* _Task goal_
Where does the word "Color" occur in the entries below? Copy every line that has it.

......

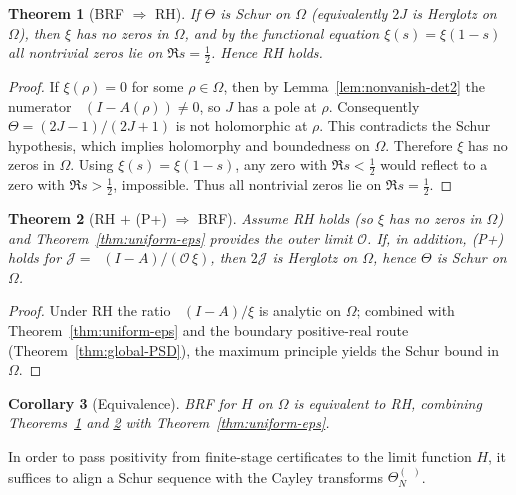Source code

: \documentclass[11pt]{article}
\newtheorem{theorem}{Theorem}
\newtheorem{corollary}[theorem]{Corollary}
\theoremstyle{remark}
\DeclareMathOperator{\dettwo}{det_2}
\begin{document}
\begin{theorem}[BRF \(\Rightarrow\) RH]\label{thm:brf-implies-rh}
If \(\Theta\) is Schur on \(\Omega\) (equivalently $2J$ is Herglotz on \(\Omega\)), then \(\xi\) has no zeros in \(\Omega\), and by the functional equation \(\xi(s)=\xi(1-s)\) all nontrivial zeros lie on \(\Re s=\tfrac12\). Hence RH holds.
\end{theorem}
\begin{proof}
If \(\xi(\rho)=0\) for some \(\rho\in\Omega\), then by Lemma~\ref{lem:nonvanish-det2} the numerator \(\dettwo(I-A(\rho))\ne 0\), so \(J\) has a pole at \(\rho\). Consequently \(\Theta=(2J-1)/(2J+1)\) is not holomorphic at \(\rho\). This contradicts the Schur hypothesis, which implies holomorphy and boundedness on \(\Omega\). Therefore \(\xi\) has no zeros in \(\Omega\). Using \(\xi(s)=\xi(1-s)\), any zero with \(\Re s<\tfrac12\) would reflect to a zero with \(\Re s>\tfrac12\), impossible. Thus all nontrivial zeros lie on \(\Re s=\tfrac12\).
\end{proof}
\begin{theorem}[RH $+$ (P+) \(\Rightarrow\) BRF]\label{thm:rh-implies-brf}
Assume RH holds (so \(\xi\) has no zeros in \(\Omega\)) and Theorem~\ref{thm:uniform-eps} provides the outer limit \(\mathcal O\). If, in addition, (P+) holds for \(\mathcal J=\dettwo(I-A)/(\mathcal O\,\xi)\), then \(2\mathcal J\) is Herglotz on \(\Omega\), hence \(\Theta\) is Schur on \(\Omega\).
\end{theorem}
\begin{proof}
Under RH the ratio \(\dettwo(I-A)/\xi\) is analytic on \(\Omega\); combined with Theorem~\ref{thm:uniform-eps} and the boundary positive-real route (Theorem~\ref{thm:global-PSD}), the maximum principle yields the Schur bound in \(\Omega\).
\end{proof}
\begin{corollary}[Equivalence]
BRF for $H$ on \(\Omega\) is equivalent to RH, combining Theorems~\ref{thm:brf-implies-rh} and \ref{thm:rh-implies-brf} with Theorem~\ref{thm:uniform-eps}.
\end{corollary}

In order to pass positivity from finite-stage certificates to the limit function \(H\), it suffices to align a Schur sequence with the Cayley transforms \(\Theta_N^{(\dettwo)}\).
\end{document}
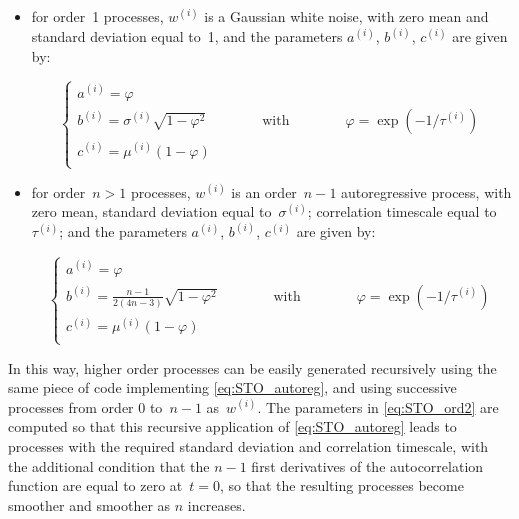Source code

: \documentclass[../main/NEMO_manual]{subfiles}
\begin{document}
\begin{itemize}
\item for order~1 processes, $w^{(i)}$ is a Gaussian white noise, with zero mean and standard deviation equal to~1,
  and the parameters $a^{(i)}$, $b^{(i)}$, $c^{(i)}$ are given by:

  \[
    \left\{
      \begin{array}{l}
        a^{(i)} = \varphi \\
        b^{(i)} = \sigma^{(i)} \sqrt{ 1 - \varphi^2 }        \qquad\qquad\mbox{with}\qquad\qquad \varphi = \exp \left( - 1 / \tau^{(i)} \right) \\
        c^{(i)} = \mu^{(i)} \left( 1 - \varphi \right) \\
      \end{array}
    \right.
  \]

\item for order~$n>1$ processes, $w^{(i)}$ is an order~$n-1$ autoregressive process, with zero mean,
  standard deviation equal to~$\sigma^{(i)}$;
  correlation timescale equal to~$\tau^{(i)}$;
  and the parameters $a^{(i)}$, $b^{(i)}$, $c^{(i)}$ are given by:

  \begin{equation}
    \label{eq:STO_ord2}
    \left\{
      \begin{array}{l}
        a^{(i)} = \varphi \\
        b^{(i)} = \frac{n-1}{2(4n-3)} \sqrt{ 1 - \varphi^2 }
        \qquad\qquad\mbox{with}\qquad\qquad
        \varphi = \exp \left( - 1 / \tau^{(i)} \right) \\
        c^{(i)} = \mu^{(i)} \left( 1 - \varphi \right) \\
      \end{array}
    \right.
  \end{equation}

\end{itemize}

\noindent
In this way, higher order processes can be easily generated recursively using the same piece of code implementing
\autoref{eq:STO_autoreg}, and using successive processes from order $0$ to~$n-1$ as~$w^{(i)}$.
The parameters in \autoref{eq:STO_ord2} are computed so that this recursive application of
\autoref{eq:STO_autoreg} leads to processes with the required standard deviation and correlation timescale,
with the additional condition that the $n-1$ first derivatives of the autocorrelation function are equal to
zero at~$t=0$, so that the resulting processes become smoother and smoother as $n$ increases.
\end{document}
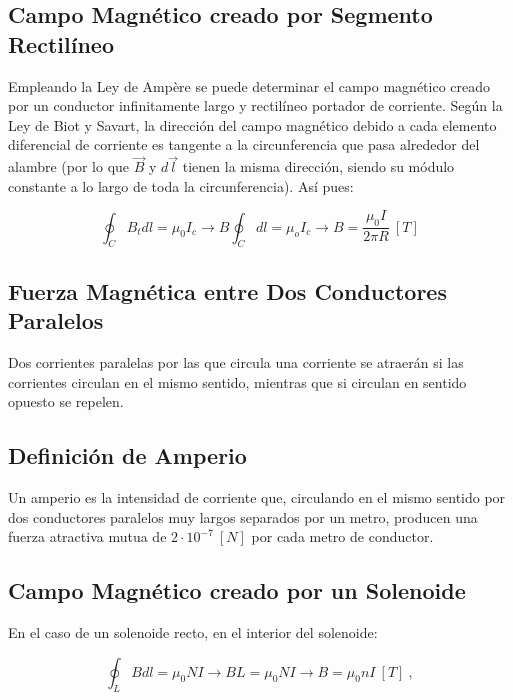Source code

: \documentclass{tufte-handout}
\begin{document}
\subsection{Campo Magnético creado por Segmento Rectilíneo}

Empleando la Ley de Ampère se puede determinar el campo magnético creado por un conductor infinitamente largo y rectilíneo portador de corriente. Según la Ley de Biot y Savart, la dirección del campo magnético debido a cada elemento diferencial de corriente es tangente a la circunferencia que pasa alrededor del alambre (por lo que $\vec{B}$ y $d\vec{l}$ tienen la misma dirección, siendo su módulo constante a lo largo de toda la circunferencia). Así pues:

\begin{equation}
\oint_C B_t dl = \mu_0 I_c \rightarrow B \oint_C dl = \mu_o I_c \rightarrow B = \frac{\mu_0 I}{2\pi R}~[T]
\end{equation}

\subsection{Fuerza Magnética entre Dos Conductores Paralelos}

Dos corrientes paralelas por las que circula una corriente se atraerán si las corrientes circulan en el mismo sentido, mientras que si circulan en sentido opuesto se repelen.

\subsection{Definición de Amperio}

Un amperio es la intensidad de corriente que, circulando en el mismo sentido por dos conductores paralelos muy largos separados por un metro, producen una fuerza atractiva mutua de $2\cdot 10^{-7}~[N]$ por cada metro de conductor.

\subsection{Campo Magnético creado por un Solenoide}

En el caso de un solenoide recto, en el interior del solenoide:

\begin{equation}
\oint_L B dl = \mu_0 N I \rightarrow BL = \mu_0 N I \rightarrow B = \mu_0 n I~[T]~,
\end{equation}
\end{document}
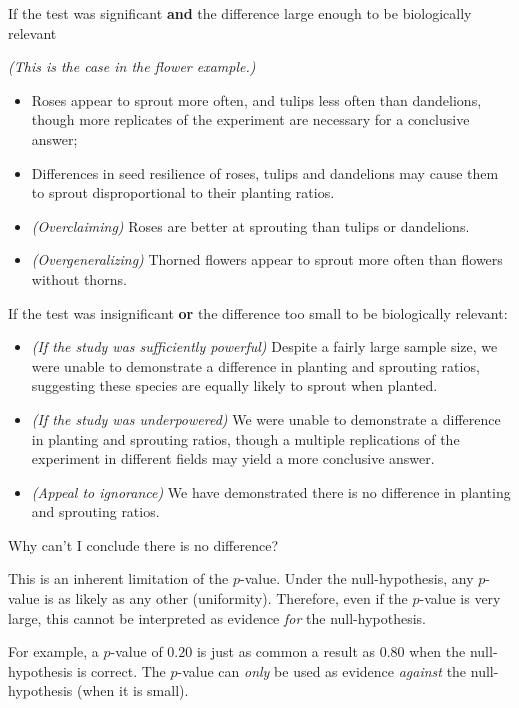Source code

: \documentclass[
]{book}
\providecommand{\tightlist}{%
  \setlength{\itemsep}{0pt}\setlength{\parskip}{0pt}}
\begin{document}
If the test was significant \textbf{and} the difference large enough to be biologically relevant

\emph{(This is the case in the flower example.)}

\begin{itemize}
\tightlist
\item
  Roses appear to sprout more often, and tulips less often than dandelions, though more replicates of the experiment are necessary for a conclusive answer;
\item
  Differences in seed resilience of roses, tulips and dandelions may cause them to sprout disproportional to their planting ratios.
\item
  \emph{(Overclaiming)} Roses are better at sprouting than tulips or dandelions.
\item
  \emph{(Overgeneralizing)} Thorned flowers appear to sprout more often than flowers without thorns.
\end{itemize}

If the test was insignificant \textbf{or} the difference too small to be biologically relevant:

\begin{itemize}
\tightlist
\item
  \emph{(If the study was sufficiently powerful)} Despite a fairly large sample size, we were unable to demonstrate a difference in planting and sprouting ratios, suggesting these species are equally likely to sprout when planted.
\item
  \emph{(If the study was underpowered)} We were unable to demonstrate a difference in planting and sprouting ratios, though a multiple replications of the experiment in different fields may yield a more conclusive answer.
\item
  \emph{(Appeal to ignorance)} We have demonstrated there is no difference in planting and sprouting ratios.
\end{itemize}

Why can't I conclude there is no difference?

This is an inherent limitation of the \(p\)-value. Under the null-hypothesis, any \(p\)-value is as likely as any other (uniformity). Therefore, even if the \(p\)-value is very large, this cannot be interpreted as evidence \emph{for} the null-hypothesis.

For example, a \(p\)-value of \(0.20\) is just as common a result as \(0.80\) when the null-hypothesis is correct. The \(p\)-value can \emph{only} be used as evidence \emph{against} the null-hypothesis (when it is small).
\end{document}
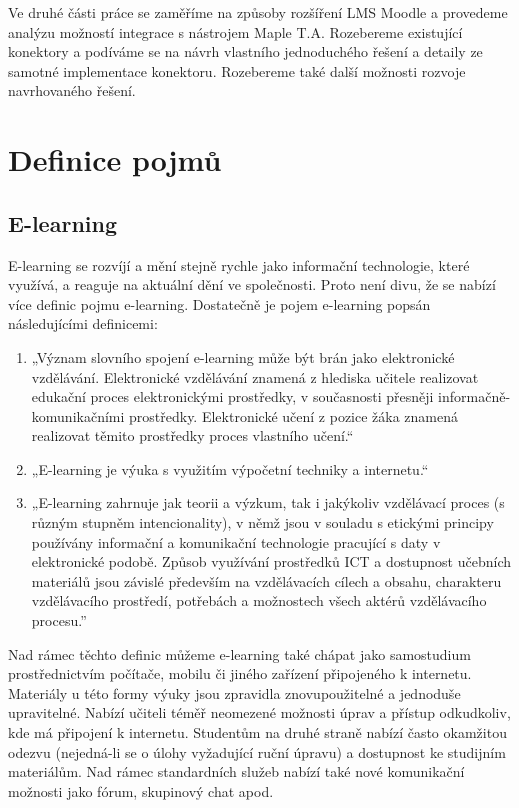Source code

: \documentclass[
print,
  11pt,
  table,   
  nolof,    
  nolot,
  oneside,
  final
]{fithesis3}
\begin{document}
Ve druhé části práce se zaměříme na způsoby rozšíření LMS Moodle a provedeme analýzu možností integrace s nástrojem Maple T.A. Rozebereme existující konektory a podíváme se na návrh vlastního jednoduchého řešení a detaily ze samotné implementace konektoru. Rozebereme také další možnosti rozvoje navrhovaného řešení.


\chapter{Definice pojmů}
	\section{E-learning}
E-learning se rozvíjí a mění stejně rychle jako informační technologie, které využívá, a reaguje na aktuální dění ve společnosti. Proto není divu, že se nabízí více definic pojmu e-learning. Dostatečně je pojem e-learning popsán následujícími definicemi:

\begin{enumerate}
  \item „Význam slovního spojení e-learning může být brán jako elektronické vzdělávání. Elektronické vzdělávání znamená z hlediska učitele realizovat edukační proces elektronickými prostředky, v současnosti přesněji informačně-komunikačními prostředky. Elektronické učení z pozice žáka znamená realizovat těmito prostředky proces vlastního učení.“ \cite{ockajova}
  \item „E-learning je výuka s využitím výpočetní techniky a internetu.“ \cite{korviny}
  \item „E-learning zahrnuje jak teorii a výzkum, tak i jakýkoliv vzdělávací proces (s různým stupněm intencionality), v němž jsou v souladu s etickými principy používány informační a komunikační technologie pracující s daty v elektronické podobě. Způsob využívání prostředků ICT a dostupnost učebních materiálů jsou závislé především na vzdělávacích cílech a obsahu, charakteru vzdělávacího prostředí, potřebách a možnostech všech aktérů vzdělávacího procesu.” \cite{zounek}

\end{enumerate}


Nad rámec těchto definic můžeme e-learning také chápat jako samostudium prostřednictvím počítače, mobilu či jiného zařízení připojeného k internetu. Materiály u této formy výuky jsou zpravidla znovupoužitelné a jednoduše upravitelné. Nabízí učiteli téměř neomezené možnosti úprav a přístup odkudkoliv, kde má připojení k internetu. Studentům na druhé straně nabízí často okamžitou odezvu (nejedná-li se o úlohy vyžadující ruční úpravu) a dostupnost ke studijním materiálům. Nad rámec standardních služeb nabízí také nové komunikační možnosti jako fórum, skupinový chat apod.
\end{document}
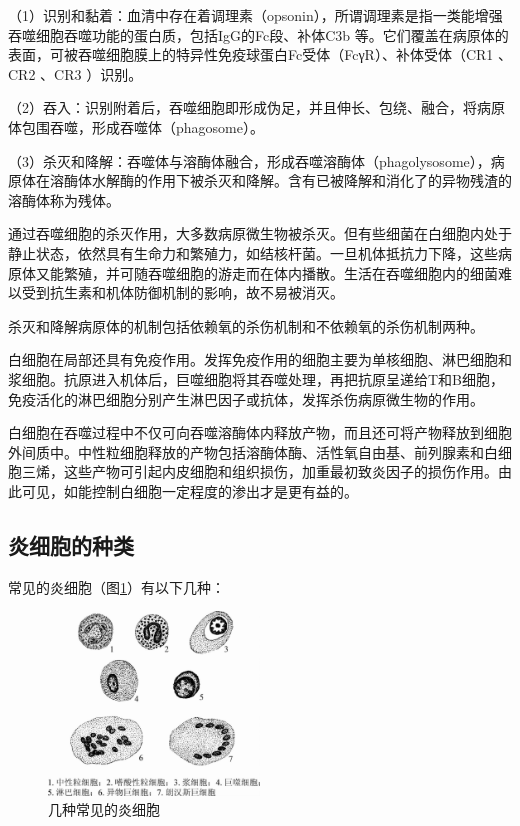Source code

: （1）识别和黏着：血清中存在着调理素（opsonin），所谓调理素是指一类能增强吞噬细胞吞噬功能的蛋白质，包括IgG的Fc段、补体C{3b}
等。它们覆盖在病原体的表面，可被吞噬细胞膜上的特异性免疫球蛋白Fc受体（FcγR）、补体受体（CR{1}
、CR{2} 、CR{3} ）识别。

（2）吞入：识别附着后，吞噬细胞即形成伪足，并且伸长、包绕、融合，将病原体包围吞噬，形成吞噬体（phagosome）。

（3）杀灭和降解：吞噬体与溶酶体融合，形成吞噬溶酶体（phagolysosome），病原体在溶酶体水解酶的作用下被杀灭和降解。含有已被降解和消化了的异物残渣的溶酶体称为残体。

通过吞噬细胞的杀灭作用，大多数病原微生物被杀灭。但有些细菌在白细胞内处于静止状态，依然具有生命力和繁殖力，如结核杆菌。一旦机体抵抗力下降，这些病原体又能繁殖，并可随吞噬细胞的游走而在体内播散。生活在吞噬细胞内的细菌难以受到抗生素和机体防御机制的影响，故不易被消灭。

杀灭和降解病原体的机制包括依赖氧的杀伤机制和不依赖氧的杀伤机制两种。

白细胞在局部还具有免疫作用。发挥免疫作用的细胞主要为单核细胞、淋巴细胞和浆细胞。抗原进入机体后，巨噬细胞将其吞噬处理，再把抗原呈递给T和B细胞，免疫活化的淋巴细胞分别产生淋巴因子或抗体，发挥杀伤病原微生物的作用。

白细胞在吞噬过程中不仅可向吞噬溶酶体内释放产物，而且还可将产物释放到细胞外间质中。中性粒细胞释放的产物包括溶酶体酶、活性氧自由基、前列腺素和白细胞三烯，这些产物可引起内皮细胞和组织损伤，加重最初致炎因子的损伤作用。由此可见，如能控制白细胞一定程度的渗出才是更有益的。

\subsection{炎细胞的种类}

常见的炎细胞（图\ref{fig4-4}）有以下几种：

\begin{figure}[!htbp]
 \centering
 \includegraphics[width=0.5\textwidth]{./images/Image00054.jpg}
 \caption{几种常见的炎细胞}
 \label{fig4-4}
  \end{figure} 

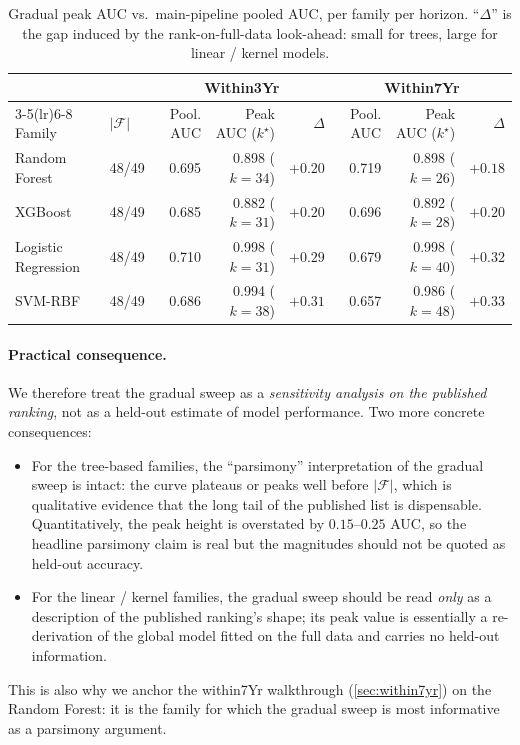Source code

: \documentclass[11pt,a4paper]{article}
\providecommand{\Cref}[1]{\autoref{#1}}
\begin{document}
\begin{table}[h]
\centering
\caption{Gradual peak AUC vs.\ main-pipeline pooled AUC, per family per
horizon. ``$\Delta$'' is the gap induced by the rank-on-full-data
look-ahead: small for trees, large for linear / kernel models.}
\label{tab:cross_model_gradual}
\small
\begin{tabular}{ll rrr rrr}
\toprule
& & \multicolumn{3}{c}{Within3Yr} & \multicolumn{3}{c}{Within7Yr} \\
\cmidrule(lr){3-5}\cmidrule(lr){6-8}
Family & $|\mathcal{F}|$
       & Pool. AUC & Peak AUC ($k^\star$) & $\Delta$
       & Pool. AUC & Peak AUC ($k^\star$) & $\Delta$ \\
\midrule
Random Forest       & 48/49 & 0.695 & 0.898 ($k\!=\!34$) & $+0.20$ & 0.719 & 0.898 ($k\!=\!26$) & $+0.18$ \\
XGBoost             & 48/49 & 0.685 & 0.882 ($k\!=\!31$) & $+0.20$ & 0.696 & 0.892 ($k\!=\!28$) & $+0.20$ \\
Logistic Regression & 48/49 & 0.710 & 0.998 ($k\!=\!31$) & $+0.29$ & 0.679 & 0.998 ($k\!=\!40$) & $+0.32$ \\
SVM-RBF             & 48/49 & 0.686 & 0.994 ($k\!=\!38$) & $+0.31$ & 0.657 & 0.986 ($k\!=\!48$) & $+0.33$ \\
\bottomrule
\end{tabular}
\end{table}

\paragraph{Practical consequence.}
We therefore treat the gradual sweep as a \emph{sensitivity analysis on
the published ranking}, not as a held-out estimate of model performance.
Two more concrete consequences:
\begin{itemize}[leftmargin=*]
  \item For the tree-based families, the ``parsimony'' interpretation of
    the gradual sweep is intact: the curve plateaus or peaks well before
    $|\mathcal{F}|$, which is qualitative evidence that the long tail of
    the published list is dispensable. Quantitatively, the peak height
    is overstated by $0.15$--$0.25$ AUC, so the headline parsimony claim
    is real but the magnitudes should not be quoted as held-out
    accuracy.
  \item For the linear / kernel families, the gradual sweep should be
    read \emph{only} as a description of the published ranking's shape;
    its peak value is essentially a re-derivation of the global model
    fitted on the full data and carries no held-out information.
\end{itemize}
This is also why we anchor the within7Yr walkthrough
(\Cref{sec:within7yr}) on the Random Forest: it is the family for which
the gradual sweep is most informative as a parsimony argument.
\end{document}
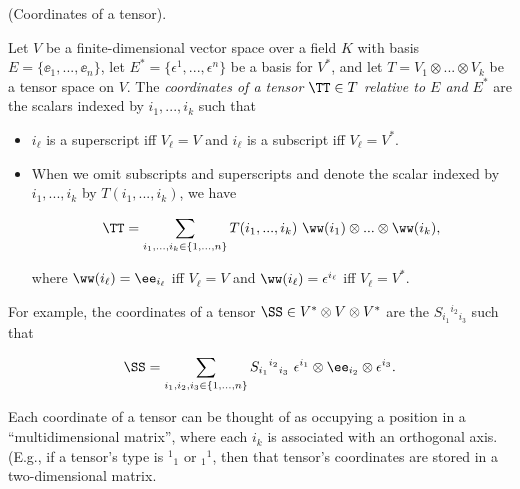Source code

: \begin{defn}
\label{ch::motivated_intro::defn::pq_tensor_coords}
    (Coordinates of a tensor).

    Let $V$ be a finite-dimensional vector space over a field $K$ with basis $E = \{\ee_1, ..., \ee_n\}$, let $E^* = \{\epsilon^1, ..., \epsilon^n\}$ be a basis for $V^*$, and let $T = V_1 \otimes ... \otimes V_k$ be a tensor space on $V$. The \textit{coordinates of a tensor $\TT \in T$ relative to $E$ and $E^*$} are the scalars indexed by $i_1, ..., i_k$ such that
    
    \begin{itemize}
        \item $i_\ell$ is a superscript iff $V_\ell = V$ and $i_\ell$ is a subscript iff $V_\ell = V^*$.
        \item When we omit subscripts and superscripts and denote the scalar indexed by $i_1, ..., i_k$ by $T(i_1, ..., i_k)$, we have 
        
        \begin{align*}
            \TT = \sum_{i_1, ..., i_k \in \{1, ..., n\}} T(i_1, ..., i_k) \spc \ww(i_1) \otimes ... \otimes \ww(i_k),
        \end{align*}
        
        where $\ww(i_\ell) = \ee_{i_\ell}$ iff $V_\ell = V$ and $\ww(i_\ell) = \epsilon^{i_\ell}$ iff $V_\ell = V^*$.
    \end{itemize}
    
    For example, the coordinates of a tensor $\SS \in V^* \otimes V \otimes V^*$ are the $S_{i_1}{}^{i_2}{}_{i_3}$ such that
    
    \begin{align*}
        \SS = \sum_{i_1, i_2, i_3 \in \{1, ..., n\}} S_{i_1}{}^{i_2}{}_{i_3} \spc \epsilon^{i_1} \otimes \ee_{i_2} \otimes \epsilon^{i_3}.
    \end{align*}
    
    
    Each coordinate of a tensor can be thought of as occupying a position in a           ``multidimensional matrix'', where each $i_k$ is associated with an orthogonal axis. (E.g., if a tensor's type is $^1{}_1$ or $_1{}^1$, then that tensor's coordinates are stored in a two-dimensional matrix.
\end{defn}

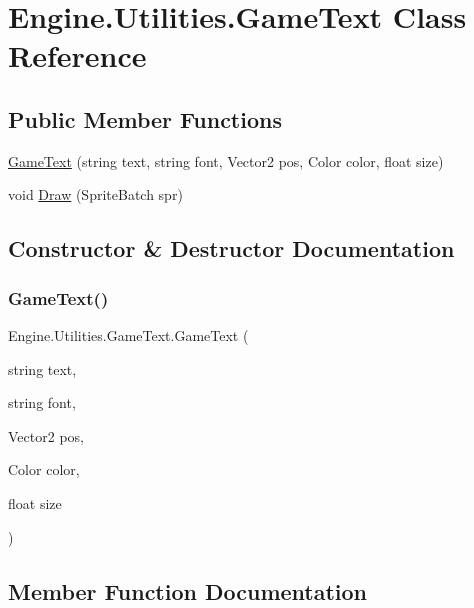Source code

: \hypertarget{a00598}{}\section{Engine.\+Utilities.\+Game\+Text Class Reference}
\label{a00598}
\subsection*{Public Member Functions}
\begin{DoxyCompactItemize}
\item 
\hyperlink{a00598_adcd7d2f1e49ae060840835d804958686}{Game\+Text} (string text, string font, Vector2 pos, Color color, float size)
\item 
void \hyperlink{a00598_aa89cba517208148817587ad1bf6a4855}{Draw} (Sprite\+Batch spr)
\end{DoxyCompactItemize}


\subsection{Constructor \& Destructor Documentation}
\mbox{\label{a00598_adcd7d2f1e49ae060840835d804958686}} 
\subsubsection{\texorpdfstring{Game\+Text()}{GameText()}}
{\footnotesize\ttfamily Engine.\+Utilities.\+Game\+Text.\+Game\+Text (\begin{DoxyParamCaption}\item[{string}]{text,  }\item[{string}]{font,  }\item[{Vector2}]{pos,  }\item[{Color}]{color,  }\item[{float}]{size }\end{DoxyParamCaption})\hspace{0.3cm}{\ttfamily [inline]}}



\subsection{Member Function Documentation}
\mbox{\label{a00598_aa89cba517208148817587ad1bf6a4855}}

......

* _Answer to this task_
\hyperlink{a00598_adcd7d2f1e49ae060840835d804958686}{Game\+Text} (string text, string font, Vector2 pos, Color color, float size)
{\footnotesize\ttfamily Engine.\+Utilities.\+Game\+Text.\+Game\+Text (\begin{DoxyParamCaption}\item[{string}]{text,  }\item[{string}]{font,  }\item[{Vector2}]{pos,  }\item[{Color}]{color,  }\item[{float}]{size }\end{DoxyParamCaption})\hspace{0.3cm}{\ttfamily [inline]}}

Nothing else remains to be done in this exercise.